I disagree. As mentioned, we hear stories of how Jobs nixed this or pushed that. I believe most of them to be roughly, if not entirely true. But these are complex products with myriad design decisions. Jobs did NOT make the final call in all cases. Some of them are in fact decided by a group of "equals" hashing out details. Say you are the software guy and I am the processor guy. Are iOS 7, 8 and 9 dictated by my processor roadmap? Or am I to design to your iOS whims? We (more than the two of us, probably) need to come together to deliver a coherent roadmap based on feasibility, ambition and Apple principles. Jobs or Ive now would get to see our roadmap. They might poopoo some details but we would have made critical decisions that they either don't understand, appreciate or cannot change. It's trendy to simplify topics du jour. But engineering is a team sport. These products are too complex for there to be only a "single arbiter" on all features. I believe with total conviction that Apple does design by committee. Of course, Microsoft does it differently but not because of the lack of a single arbiter. After all, was Bill Gates any less willful than Steve Jobs?

post #52 of 56

...

 

Anybody wonder if Scott Forstall pushed iMap to be released in iOS when recommended by others to wait until it was flushed out more?

 

If it got significantly heated and Scott threw a hissy fit against all others' advice (including Cook)...   then I could see that as a breaking point (on top of the attitude and difficulty he was in working with others.)

 

 

Just wondering......
 

post #53 of 56
Quote:
Originally Posted by IQ78 View Post

...

 

Anybody wonder if Scott Forstall pushed iMap to be released in iOS when recommended by others to wait until it was flushed out more?

 

 

 

Nope. The timing was driven by the expiring deal with Google. They had, I think, 6 more months left? Surely they couldn't introduce the new Maps in Jan 2013. And they sure weren't going to extend the deal on Google's terms. This was a calculated risk. But more and more, it strikes me that the Maps pseudo-mess was only one small piece of the Forstall puzzle. Cook wants team work. Forstall wanted to be a prima donna.

post #54 of 56
When Apple Fired Scott Forstall, It Fired Its Most Prolific Inventor

Read more: http://www.businessinsider.com/scott-forstall-apples-inventor-2012-11#ixzz2B3v0bkre


When Apple forced its mobile software leader Scott Forstall out of the company, it pushed out the most prolific inventor at the company, as measured by recent patent filings.
Forstall's name is on 166 pending patent applications. That's more than anyone at the company, according to data from investment bank MDB Capital.

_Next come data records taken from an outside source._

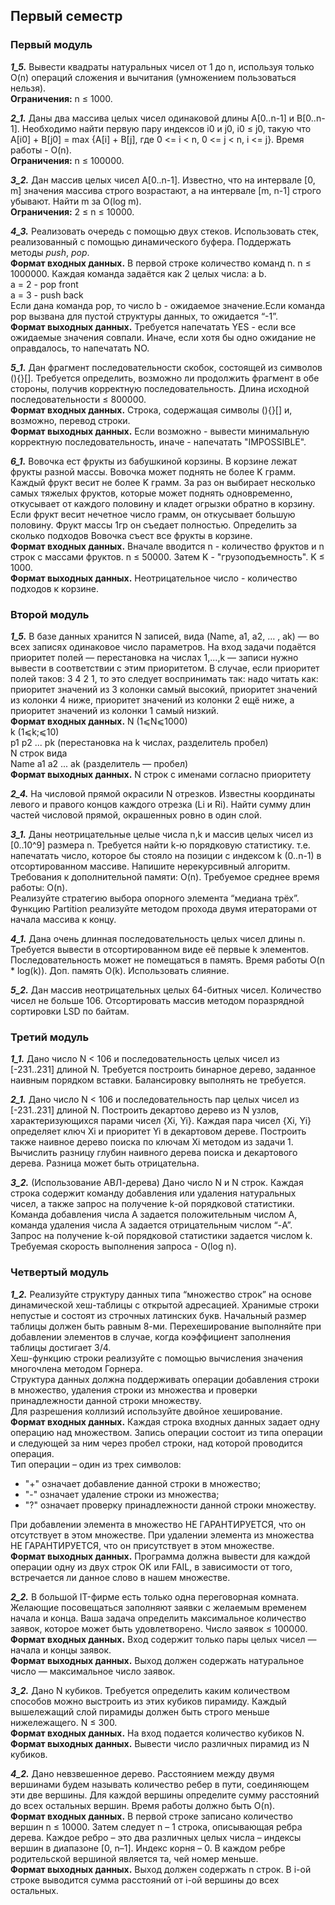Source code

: ## Первый семестр

### Первый модуль

***1_5.*** Вывести квадраты натуральных чисел от 1 до n, используя только O(n) операций сложения и вычитания (умножением пользоваться нельзя).<br/>
**Ограничения:** n ≤ 1000.


***2_1.*** Даны два массива целых чисел одинаковой длины A[0..n-1] и B[0..n-1]. Необходимо найти первую пару индексов i0 и j0, i0 ≤ j0, такую что A[i0] + B[j0] = max {A[i] + B[j], где 0 <= i < n, 0 <= j < n, i <= j}. Время работы - O(n).<br/>
**Ограничения:** n ≤ 100000.

***3_2.***  Дан массив целых чисел А[0..n-1]. Известно, что на интервале [0, m] значения массива строго возрастают, а на интервале [m, n-1] строго убывают. Найти m за O(log m).<br/>
**Ограничения:** 2 ≤ n ≤ 10000.
 
***4_3.***  Реализовать очередь с помощью двух стеков. Использовать стек, реализованный с помощью динамического буфера. Поддержать методы *push*, *pop*. <br/>
**Формат входных данных.** В первой строке количество команд n. n ≤ 1000000.
Каждая команда задаётся как 2 целых числа: a b.<br/>
a = 2 - pop front<br/>
a = 3 - push back<br/>
Если дана команда pop, то число b - ожидаемое значение.Если команда pop вызвана для пустой структуры данных, то ожидается “-1”. <br/>
**Формат выходных данных.** Требуется напечатать YES - если все ожидаемые значения совпали. Иначе, если хотя бы одно ожидание не оправдалось, то напечатать NO.

***5_1.*** Дан фрагмент последовательности скобок, состоящей из символов (){}[].
Требуется определить, возможно ли продолжить фрагмент в обе стороны, получив корректную последовательность.
Длина исходной последовательности ≤ 800000.<br/>
**Формат входных данных.** Строка, содержащая символы (){}[] и, возможно, перевод строки.<br/>
**Формат выходных данных.** Если возможно - вывести минимальную корректную последовательность, иначе - напечатать "IMPOSSIBLE".

***6_1.*** Вовочка ест фрукты из бабушкиной корзины. В корзине лежат фрукты разной массы. Вовочка может поднять не более K грамм. Каждый фрукт весит не более K грамм. За раз он выбирает несколько самых тяжелых фруктов, которые может поднять одновременно, откусывает от каждого половину и кладет огрызки обратно в корзину. Если фрукт весит нечетное число грамм, он откусывает большую половину. Фрукт массы 1гр он съедает полностью. Определить за сколько подходов Вовочка съест все фрукты в корзине.<br/>
**Формат входных данных.** Вначале вводится n - количество фруктов и n строк с массами фруктов.
n ≤ 50000. Затем K - "грузоподъемность". K ≤ 1000.<br/>
**Формат выходных данных.** Неотрицательное число - количество подходов к корзине.


### Второй модуль
***1_5.*** В базе данных хранится N записей, вида (Name, a1, a2, … , ak) — во всех записях одинаковое число параметров.
На вход задачи подаётся приоритет полей — перестановка на числах 1,...,k — записи нужно вывести в соответствии с этим приоритетом. В случае, если приоритет полей таков: 3 4 2 1, то это следует воспринимать так: надо читать как: приоритет значений из 3 колонки самый высокий, приоритет значений из колонки 4 ниже, приоритет значений из колонки 2 ещё ниже, а приоритет значений из колонки 1 самый низкий.<br/>
**Формат входных данных.** 
N (1⩽N⩽1000)<br/>
k (1⩽k;⩽10)<br/>
p1 p2 ... pk (перестановка на k числах, разделитель пробел)<br/>
N строк вида<br/>
Name a1 a2 ... ak (разделитель — пробел)<br/>
**Формат выходных данных.** N строк с именами согласно приоритету

***2_4.*** На числовой прямой окрасили N отрезков. Известны координаты левого и правого концов каждого отрезка (Li и Ri). Найти сумму длин частей числовой прямой, окрашенных ровно в один слой.

***3_1.*** Даны неотрицательные целые числа n,k и массив целых чисел из [0..10^9] размера n. Требуется найти k-ю порядковую статистику. т.е. напечатать число, которое бы стояло на позиции с индексом k (0..n-1) в отсортированном массиве. Напишите нерекурсивный алгоритм.
Требования к дополнительной памяти: O(n). Требуемое среднее время работы: O(n).<br/>
Реализуйте стратегию выбора опорного элемента “медиана трёх”. Функцию Partition реализуйте методом прохода двумя итераторами от начала массива к концу.

***4_1.*** Дана очень длинная последовательность целых чисел длины n. Требуется вывести в отсортированном виде её первые k элементов. Последовательность может не помещаться в память. Время работы O(n * log(k)). Доп. память O(k). Использовать слияние.

***5_2.*** Дан массив неотрицательных целых 64-битных чисел. Количество чисел не больше 106. Отсортировать массив методом поразрядной сортировки LSD по байтам.

### Третий модуль
***1_1.*** Дано число N < 106 и последовательность целых чисел из [-231..231] длиной N. Требуется построить бинарное дерево, заданное наивным порядком вставки. Балансировку выполнять не требуется.

***2_1.*** Дано число N < 106 и последовательность пар целых чисел из [-231..231] длиной N. Построить декартово дерево из N узлов, характеризующихся парами чисел {Xi, Yi}. Каждая пара чисел {Xi, Yi} определяет ключ Xi и приоритет Yi в декартовом дереве. Построить также наивное дерево поиска по ключам Xi методом из задачи 1. Вычислить разницу глубин наивного дерева поиска и декартового дерева. Разница может быть отрицательна.

***3_2.*** (Использование АВЛ-дерева) Дано число N и N строк. Каждая строка содержит команду добавления или удаления натуральных чисел, а также запрос на получение k-ой порядковой статистики. Команда добавления числа A задается положительным числом A, команда удаления числа A задается отрицательным числом “-A”. Запрос на получение k-ой порядковой статистики задается числом k. Требуемая скорость выполнения запроса - O(log n).


### Четвертый модуль

***1_2.*** Реализуйте структуру данных типа “множество строк” на основе динамической хеш-таблицы с открытой адресацией. Хранимые строки непустые и состоят из строчных латинских букв. Начальный размер таблицы должен быть равным 8-ми. Перехеширование выполняйте при добавлении элементов в случае, когда коэффициент заполнения таблицы достигает 3/4.<br/>
Хеш-функцию строки реализуйте с помощью вычисления значения многочлена методом Горнера.<br/>
Структура данных должна поддерживать операции добавления строки в множество, удаления строки из множества и проверки принадлежности данной строки множеству.<br/>
Для разрешения коллизий используйте двойное хеширование.<br/>
**Формат входных данных.** Каждая строка входных данных задает одну операцию над множеством. Запись операции состоит из типа операции и следующей за ним через пробел строки, над которой проводится операция.<br/>
Тип операции  – один из трех символов:<br/>
- "+"  означает добавление данной строки в множество; 
- "-" означает удаление  строки из множества;  
- "?"  означает проверку принадлежности данной строки множеству.


При добавлении элемента в множество НЕ ГАРАНТИРУЕТСЯ, что он отсутствует в этом множестве. При удалении элемента из множества НЕ ГАРАНТИРУЕТСЯ, что он присутствует в этом множестве.<br/>
**Формат выходных данных.** Программа должна вывести для каждой операции одну из двух строк OK или FAIL, в зависимости от того, встречается ли данное слово в нашем множестве.

***2_2.*** В большой IT-фирме есть только одна переговорная комната. Желающие посовещаться заполняют заявки с желаемым временем начала и конца. Ваша задача определить максимальное количество заявок, которое может быть удовлетворено. Число заявок ≤ 100000.<br/>
**Формат входных данных.** Вход содержит только пары целых чисел — начала и концы заявок.<br/>
**Формат выходных данных.** Выход должен содержать натуральное число — максимальное число заявок.

***3_2.*** Дано N кубиков. Требуется определить каким количеством способов можно выстроить из этих кубиков пирамиду. Каждый вышележащий слой пирамиды должен быть строго меньше нижележащего. N ≤ 300.<br/>
**Формат входных данных.** На вход подается количество кубиков N.<br/>
**Формат выходных данных.** Вывести число различных пирамид из N кубиков.

***4_2.*** Дано невзвешенное дерево. Расстоянием между двумя вершинами будем называть количество ребер в пути, соединяющем эти две вершины. Для каждой вершины определите сумму расстояний до всех остальных вершин. Время работы должно быть O(n).<br/>
**Формат входных данных.** В первой строке записано количество вершин n ≤ 10000. Затем следует n – 1 строка, описывающая ребра дерева. Каждое ребро – это два различных целых числа – индексы вершин в диапазоне [0, n–1]. Индекс корня – 0. В каждом ребре родительской вершиной является та, чей номер меньше.<br/>
**Формат выходных данных.** Выход должен содержать n строк. В i-ой строке выводится сумма расстояний от i-ой вершины до всех остальных.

"He's one of, if not the most prolific inventors at Apple," says Erin-Michael Gill, Managing Director and Chief Intellectual Property Office at MDB. "If this guy is who the data seems to imply he is, letting him leave is a huge deal."

MDB specializes in analyzing patent filings. It has its own database of patent information. Gill sent us a table of Apple patents filings by employees. Gill warns that it's difficult to be completely accurate about pending patents, but MDB's data is the "best data available publicly."

The two people that are filling his role combined have less than half as many patents pending. Craig Federighi, who will lead OSX and iOS, has 16 patents pending. Jony Ive, who will lead interface design, has 51 pending.
It's important to note there's a key difference between patents from Ive, and Forstall. Ive's patents are design patents, which cover the look and feel of Apple's products. Forstall's are product patents that are at the core of how iOS works, according to Gill.
For instance, Forstall's name is second on the patent that lays out exactly how the iPhone and iPad work. The first name on that patent is Steve Jobs, Apple's late cofounder, who died last year. Now, Apple will have to carry on without either of them.

Forstall was a divisive character inside Apple. When he left, there was a spin that it was good for Apple because it was getting rid of a jerky manager. However, Forstall also had a lot of people who were loyal to him at Apple. And if some of the people he collaborated with decide to leave with him, Gill warns Apple could easily lose 5-6 of its most important inventors.
mdb table


The table of Apple's inventors
Now, one could argue that just because Forstall's name is on a patent, doesn't necessarily mean he invented something. He had a reputation of managing up, and stealing credit for other people's work. Even if that's true, and somehow he managed to unfairly attach his name to half of these patents, he's still one of the most important people in Apple.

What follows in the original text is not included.